**Task directions**
Every line of the data that includes "https" should be copied out.

**Supplied records**
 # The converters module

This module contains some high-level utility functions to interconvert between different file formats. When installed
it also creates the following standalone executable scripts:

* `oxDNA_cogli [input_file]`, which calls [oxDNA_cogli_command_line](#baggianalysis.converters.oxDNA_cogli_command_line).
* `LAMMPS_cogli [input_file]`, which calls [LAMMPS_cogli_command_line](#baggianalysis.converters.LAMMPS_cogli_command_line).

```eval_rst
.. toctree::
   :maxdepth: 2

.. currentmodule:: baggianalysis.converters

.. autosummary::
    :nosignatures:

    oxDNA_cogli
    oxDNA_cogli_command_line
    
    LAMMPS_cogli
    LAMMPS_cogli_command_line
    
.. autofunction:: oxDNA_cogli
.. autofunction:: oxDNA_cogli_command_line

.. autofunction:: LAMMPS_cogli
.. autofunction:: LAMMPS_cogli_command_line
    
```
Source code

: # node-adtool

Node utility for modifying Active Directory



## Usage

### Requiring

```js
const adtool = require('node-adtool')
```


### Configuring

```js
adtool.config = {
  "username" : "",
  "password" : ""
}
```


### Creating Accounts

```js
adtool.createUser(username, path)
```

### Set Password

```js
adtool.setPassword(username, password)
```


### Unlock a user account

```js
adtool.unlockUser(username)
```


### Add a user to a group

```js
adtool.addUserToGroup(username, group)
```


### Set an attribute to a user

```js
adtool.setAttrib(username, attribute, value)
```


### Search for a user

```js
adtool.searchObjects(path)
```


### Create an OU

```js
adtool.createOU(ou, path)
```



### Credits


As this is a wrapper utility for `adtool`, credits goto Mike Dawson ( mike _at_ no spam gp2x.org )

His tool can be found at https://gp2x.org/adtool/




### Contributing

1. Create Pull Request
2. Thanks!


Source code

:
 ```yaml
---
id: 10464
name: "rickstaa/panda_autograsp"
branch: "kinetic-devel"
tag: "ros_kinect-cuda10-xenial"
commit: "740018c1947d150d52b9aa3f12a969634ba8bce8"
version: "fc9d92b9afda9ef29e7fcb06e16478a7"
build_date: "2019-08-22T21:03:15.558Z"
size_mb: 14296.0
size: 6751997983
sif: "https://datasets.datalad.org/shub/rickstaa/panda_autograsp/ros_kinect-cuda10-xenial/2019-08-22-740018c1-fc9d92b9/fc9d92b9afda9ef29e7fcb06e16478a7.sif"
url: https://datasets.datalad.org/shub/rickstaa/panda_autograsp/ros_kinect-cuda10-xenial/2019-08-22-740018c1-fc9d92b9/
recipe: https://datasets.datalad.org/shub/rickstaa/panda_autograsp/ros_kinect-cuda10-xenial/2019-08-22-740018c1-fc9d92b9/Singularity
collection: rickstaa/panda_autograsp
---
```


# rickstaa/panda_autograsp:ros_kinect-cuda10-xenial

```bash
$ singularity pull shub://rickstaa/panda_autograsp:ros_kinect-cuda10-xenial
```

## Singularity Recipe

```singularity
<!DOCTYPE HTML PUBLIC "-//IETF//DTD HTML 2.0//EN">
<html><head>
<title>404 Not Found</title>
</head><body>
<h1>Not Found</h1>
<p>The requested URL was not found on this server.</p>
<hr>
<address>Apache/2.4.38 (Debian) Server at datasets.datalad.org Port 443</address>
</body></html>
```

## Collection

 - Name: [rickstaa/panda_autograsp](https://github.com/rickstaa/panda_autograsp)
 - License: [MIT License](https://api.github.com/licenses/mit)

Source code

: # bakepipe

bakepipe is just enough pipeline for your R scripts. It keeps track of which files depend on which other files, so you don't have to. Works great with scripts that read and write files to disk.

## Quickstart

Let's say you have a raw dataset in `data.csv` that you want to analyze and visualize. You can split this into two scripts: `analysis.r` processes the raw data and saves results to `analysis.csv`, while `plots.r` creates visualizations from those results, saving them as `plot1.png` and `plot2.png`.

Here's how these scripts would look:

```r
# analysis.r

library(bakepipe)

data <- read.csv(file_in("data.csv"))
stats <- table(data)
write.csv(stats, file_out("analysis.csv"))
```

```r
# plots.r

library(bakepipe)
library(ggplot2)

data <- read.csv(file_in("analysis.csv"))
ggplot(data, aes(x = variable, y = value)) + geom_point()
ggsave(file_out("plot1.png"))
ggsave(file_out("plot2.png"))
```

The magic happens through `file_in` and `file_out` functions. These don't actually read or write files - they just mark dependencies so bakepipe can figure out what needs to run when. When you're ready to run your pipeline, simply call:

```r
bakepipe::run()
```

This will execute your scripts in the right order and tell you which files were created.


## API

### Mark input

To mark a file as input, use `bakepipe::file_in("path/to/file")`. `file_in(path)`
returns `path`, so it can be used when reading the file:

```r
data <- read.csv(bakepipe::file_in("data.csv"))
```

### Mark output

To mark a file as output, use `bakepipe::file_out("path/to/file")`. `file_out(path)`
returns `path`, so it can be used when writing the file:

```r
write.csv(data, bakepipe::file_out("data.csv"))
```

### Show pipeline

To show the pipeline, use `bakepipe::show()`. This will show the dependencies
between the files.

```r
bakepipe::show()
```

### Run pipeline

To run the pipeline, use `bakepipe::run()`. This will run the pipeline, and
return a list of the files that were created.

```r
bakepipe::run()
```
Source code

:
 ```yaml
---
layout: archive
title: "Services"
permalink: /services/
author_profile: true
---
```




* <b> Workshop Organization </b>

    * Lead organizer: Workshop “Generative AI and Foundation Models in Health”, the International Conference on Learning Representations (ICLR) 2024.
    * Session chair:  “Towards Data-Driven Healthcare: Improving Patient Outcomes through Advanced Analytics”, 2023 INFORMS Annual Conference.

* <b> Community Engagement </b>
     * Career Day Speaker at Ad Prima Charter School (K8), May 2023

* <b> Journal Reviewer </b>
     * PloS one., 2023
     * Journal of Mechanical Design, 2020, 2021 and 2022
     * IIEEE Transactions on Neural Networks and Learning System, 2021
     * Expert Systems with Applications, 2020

**Problem solution**
His tool can be found at https://gp2x.org/adtool/
sif: "https://datasets.datalad.org/shub/rickstaa/panda_autograsp/ros_kinect-cuda10-xenial/2019-08-22-740018c1-fc9d92b9/fc9d92b9afda9ef29e7fcb06e16478a7.sif"
url: https://datasets.datalad.org/shub/rickstaa/panda_autograsp/ros_kinect-cuda10-xenial/2019-08-22-740018c1-fc9d92b9/
recipe: https://datasets.datalad.org/shub/rickstaa/panda_autograsp/ros_kinect-cuda10-xenial/2019-08-22-740018c1-fc9d92b9/Singularity
 - Name: [rickstaa/panda_autograsp](https://github.com/rickstaa/panda_autograsp)
 - License: [MIT License](https://api.github.com/licenses/mit)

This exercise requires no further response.